In the black: The days of Uber burning venture capital in a race for global rideshare supremacy appear to be over, with the first annual profit on the books. Uber now seems set on a path to sustained profitability. Will the company be able to kick off a streak?

Ride-sharing giant Uber reached a significant milestone this week. The company reported a full-year profit of $1.8 billion for 2023, marking the first year Uber has posted in the black since going public in 2019.

The profit comes after years of heavy losses as Uber pursued rapid global growth at all costs.
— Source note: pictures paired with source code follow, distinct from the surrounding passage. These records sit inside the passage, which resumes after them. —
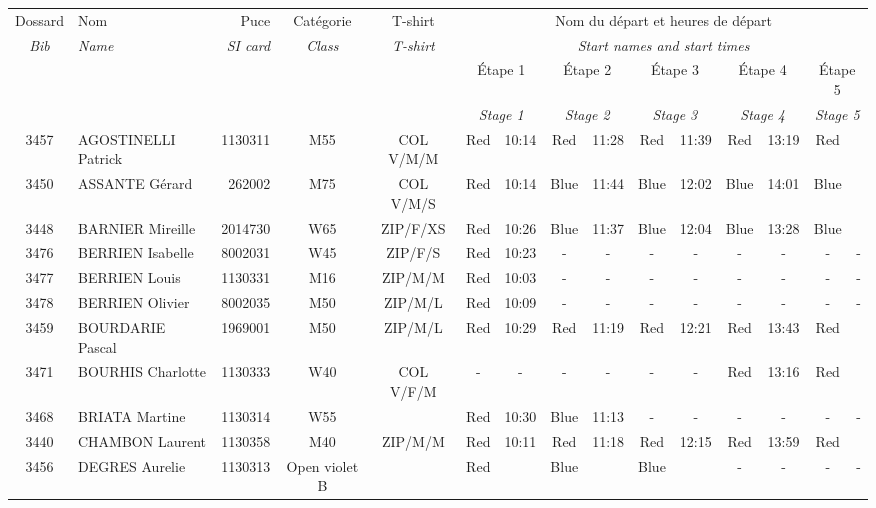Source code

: \documentclass{report}
\begin{document}
  \begin{longtable}{|c|l|r|c|c|*{5}{cc|}}
    Dossard & Nom  & Puce    & Catégorie & T-shirt & \multicolumn{10}{c|}{Nom du départ et heures de départ} \\
    \itshape Bib     & \itshape Name & \itshape SI card & \itshape Class  & \itshape  T-shirt  & \multicolumn{10}{c|}{\itshape Start names and start times} \\
    \hline
    & & & & & \multicolumn{2}{c|}{Étape 1} & \multicolumn{2}{c|}{Étape 2} & \multicolumn{2}{c|}{Étape 3} & \multicolumn{2}{c|}{Étape 4} & \multicolumn{2}{c|}{Étape 5} \\
    & & & & & \multicolumn{2}{c|}{\itshape Stage 1} & \multicolumn{2}{c|}{\itshape Stage 2} & \multicolumn{2}{c|}{\itshape Stage 3} & \multicolumn{2}{c|}{\itshape Stage 4} & \multicolumn{2}{c|}{\itshape Stage 5} \\
    \hline
    3457 & AGOSTINELLI Patrick & 1130311 & M55 & COL V/M/M & Red & 10:14 & Red & 11:28 & Red & 11:39 & Red & 13:19 & Red &  \\
    3450 & ASSANTE Gérard & 262002 & M75 & COL V/M/S & Red & 10:14 & Blue & 11:44 & Blue & 12:02 & Blue & 14:01 & Blue &  \\
    3448 & BARNIER Mireille & 2014730 & W65 & ZIP/F/XS & Red & 10:26 & Blue & 11:37 & Blue & 12:04 & Blue & 13:28 & Blue &  \\
    3476 & BERRIEN Isabelle & 8002031 & W45 & ZIP/F/S & Red & 10:23 & - &  - & - &  - & - &  - & - &  -\\
    3477 & BERRIEN Louis & 1130331 & M16 & ZIP/M/M & Red & 10:03 & - &  - & - &  - & - &  - & - &  -\\
    3478 & BERRIEN Olivier & 8002035 & M50 & ZIP/M/L & Red & 10:09 & - &  - & - &  - & - &  - & - &  -\\
    3459 & BOURDARIE Pascal & 1969001 & M50 & ZIP/M/L & Red & 10:29 & Red & 11:19 & Red & 12:21 & Red & 13:43 & Red &  \\
    3471 & BOURHIS Charlotte & 1130333 & W40 & COL V/F/M & - &  - & - &  - & - &  - & Red & 13:16 & Red &  \\
    3468 & BRIATA Martine & 1130314 & W55 &   & Red & 10:30 & Blue & 11:13 & - &  - & - &  - & - &  -\\
    3440 & CHAMBON Laurent & 1130358 & M40 & ZIP/M/M & Red & 10:11 & Red & 11:18 & Red & 12:15 & Red & 13:59 & Red &  \\
    3456 & DEGRES Aurelie & 1130313 & Open violet B &   & Red &   & Blue &   & Blue &   & - &  - & - &  -\\

\end{longtable}
\end{document}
The company has trimmed expenses, laid off thousands of workers, and made strategic acquisitions to strengthen its core ride-share and delivery businesses following mounting investor pressure to show a path to profitability in recent years.
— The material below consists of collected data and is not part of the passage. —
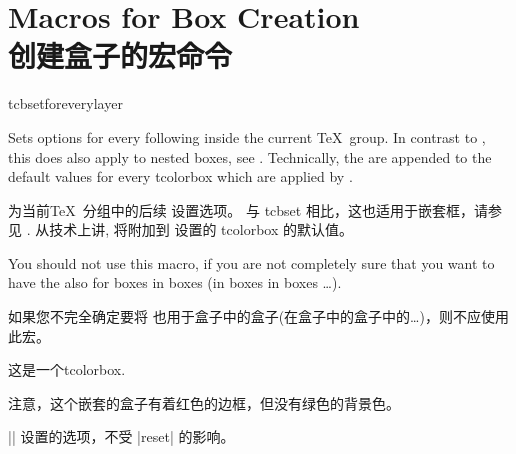 
\section{Macros for Box Creation\\创建盒子的宏命令}%
%

% 
% 











\begin{docCommand}{tcbsetforeverylayer}{}
\begin{stripedbox}
Sets options for every following  inside the current \TeX\ group.
In contrast to , this does also
apply to nested boxes, see .
Technically, the  are appended to the default values for every
tcolorbox which are applied by .\par
\tcblower
为当前\TeX\ 分组中的后续  设置选项。
与 tcbset 相比，这也适用于嵌套框，请参见 .
从技术上讲,   将附加到  设置的 tcolorbox 的默认值。\par
\end{stripedbox}



  
You should not use this macro, if you are not completely sure that you
want to have the  also for boxes in boxes (in boxes in boxes \ldots).

如果您不完全确定要将  也用于盒子中的盒子(在盒子中的盒子中的\ldots)，则不应使用此宏。
\begin{dispExample}

\begin{tcolorbox}[title=All options for this box]
这是一个tcolorbox.\par\medskip
  \begin{tcolorbox}[title=嵌套的盒子]
    注意，这个嵌套的盒子有着红色的边框，但没有绿色的背景色。
  \end{tcolorbox}
\end{tcolorbox}
\bigskip

\begin{tcolorbox}[reset]
|\tcbsetforeverylayer| 设置的选项，不受 |reset| 的影响。
\end{tcolorbox}
\end{dispExample}
\end{docCommand}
In the fourth quarter alone, Uber generated $9.94 billion in revenue, with $1.8 billion in profit. Those numbers mark a 140% increase in profit over the same period last year, beating Wall Street expectations. Gross bookings for rides, food delivery, and other services surged 22 percent to $37.6 billion.

The results suggest Uber may have reached an inflection point, transitioning from a money-losing growth machine to a company capable of generating and sustaining profit. In 2022, Uber's net income was $-9.141 billion, so 2023's figures come as a monumental jump.

"2023 was an inflection point for Uber, proving that we can continue to generate strong, profitable growth at scale," said CEO Dara Khosrowshahi.

Uber stock hit an all-time high of $71.90 following the earnings beat. The results validate Khosrowshahi's strategy since taking over as CEO in 2017. He inherited a company with a win-at-all-costs culture that flouted regulations and lost billions chasing global domination of rideshare and food delivery.

Khosrowshahi cleaned house, putting profitability and corporate responsibility ahead of unchecked expansion. Uber has exited several costly overseas markets, cut subsidies to attract drivers and customers, and doubled down on core businesses like ride-hailing, food delivery, and freight. Last month, it announced plans to shutter the alcohol delivery service Drizly – only a couple of years following its acquisition – to concentrate resources on Uber Eats.

Labor practices remain a challenge, though. With pressure to boost driver pay in cities like Seattle, Uber has resorted to limiting driver hours in some markets rather than raising wages. However, the profit milestone suggests the company may have finally figured out how to make its model work financially. We'll have to wait and see how things play out this year.